A onomástica não se impõe apenas porque matéria sólida haja.
O nome tem que ser rebuçado, dondo, cantochão, ritmado por timbres nasais. Veja-se Napoleão, Obama, Santana – Ah!, as Santanetes!… Já ‘Sócrates’ não conseguiu impor as sonoridades da sua graça, conquanto sonoras as suas graças fossem!
E assim se foram criando alguns neologismos, por algumas personagens ou circunstâncias de romances, que até se vincularam, firmando-se para a posteridade.
Recordo “A Palavra Mágica”, de Vergílio Ferreira. Numa troca de palavras entre o Silvestre e o Ramos da loja, o primeiro atirou que um cavador era mal pago, ao que fazia.

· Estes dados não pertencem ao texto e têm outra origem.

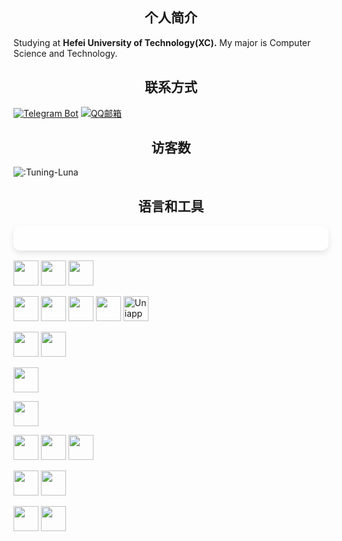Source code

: <h2 align="center">个人简介</h2>

Studying at **Hefei University of Technology(XC).**
My major is Computer Science and Technology.

<h2 align="center">联系方式</h2>

[![Telegram Bot](https://img.shields.io/badge/Telegram-@TuningLunaPMBot-2CA5E0?style=for-the-badge&logo=telegram&logoColor=white&labelColor=000000)](https://t.me/TuningLunaPMBot)
[![QQ邮箱](https://img.shields.io/badge/QQ邮箱-2081672492@qq.com-666666?style=for-the-badge&logo=tencentqq&logoColor=white&labelColor=000000)](mailto:2081672492@qq.com)

<h2 align="center">访客数</h2>

![:Tuning-Luna](https://count.getloli.com/get/@Tuning-Luna?theme=nekopara)

<h2 align="center">语言和工具</h2>
<p style="position: relative; padding: 20px; font-size: 16px; line-height: 1.6;">
  <span style="
            position: absolute;
            top: 0;
            left: 0;
            width: 100%;
            height: 100%;
            background: rgba(255, 255, 255, 0.2); 
            z-index: -1;
            border-radius: 10px; 
            box-shadow: 0 4px 10px rgba(0, 0, 0, 0.1);
        ">
  </span>

  <!-- 前端核心 -->
  <a><img src="https://cdn.jsdelivr.net/gh/devicons/devicon@latest/icons/html5/html5-original.svg" width="40"
      height="40" /></a>
  <a><img src="https://cdn.jsdelivr.net/gh/devicons/devicon@latest/icons/css3/css3-original.svg" width="40"
      height="40" /></a>
  <a><img src="https://cdn.jsdelivr.net/gh/devicons/devicon@latest/icons/javascript/javascript-original.svg" width="40"
      height="40" /></a>

  <!-- 前端框架和库 -->
  <a><img src="https://cdn.jsdelivr.net/gh/devicons/devicon@latest/icons/bootstrap/bootstrap-original.svg" width="40"
      height="40" /></a>
  <a><img src="https://cdn.jsdelivr.net/gh/devicons/devicon@latest/icons/jquery/jquery-original.svg" width="40"
      height="40" /></a>
  <a><img src="https://cdn.jsdelivr.net/gh/devicons/devicon@latest/icons/vuejs/vuejs-original.svg" width="40"
      height="40" /></a>
  <a><img src="https://cdn.jsdelivr.net/gh/devicons/devicon@latest/icons/react/react-original.svg" width="40"
      height="40" /></a>
  <a><img src="https://cdn.jsdelivr.net/gh/devicons/devicon@latest/icons/vuejs/vuejs-original.svg" width="40"
      height="40" title="Uniapp (无官方icon，先用 Vue 图标代替)" /></a>

  <!-- 后端语言 -->
  <a><img src="https://cdn.jsdelivr.net/gh/devicons/devicon@latest/icons/java/java-original.svg" width="40"
      height="40" /></a>
  <a><img src="https://cdn.jsdelivr.net/gh/devicons/devicon@latest/icons/python/python-original.svg" width="40"
      height="40" /></a>

  <!-- 数据库 -->
  <a><img src="https://cdn.jsdelivr.net/gh/devicons/devicon@latest/icons/mysql/mysql-original.svg" width="40"
      height="40" /></a>

  <!-- 包管理与工具 -->
  <a><img src="https://cdn.jsdelivr.net/gh/devicons/devicon@latest/icons/npm/npm-original-wordmark.svg" width="40"
      height="40" /></a>

  <!-- IDE -->
  <a><img src="https://cdn.jsdelivr.net/gh/devicons/devicon@latest/icons/intellij/intellij-original.svg" width="40"
      height="40" /></a>
  <a><img src="https://cdn.jsdelivr.net/gh/devicons/devicon@latest/icons/pycharm/pycharm-original.svg" width="40"
      height="40" /></a>
  <a><img src="https://cdn.jsdelivr.net/gh/devicons/devicon@latest/icons/vscode/vscode-original.svg" width="40"
      height="40" /></a>

  <!-- 版本控制 -->
  <a><img src="https://cdn.jsdelivr.net/gh/devicons/devicon@latest/icons/git/git-original.svg" width="40"
      height="40" /></a>
  <a><img src="https://cdn.jsdelivr.net/gh/devicons/devicon@latest/icons/github/github-original.svg" width="40"
      height="40" /></a>

  <!-- 其他工具 -->
  <a><img src="https://cdn.jsdelivr.net/gh/devicons/devicon@latest/icons/markdown/markdown-original.svg" width="40"
      height="40" /></a>
  <a><img src="https://cdn.jsdelivr.net/gh/devicons/devicon@latest/icons/linux/linux-original.svg" width="40"
      height="40" /></a>

</p>
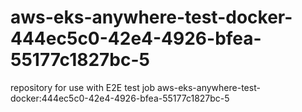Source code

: # aws-eks-anywhere-test-docker-444ec5c0-42e4-4926-bfea-55177c1827bc-5
repository for use with E2E test job aws-eks-anywhere-test-docker:444ec5c0-42e4-4926-bfea-55177c1827bc-5
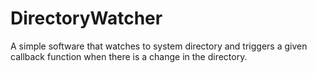 # DirectoryWatcher
A simple software that watches to system directory and triggers a given callback function when there is a change in the directory.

O Ramos considerou que o outro não tinha autoridade para tanto, e daí a crisparem-se foi um zás. A coisa incandesceu quando o Ramos largou, à queima, que o Silvestre, afinal, era um inócuo. O outro deu de alertas com a palavra e logo ali a transformou, retribuindo o epíteto, já de pantanas: ‘Inoque será você’. Em boa verdade, nem um, nem outro sabiam o significado do pomo. “Também o Ramos não via o fundo ao significado de ‘inócuo’. Topara por acaso a palavra num diálogo aceso de folhetim e gostara logo dela, por aquele sabor redondo a moca grossa de ferro, cravada de puas. Dois homens que assistiam ao barulho partiram logo dali, com o vocábulo ainda quente da refrega, a comunicá-lo à freguesia: – Chamou-lhe tudo, o patife. Só porque o pobre entendia que a jorna de um homem é fraca. Que era um paz-de-alma. E um inoque. Queria ele dizer na sua que Silvestre não trabalhava, que era um lombeiro, um vadio.”
A partir daqui, a palavra galgou tudo o que era estrema, passando a designar o que imaginar se possa – lambão, safardana, bêbedo…, mas sempre por distâncias ao original – nunca ‘inofensivo’, como lhe era devido.
Incontornáveis por estes domínios, Mia Couto e João Guimarães Rosa!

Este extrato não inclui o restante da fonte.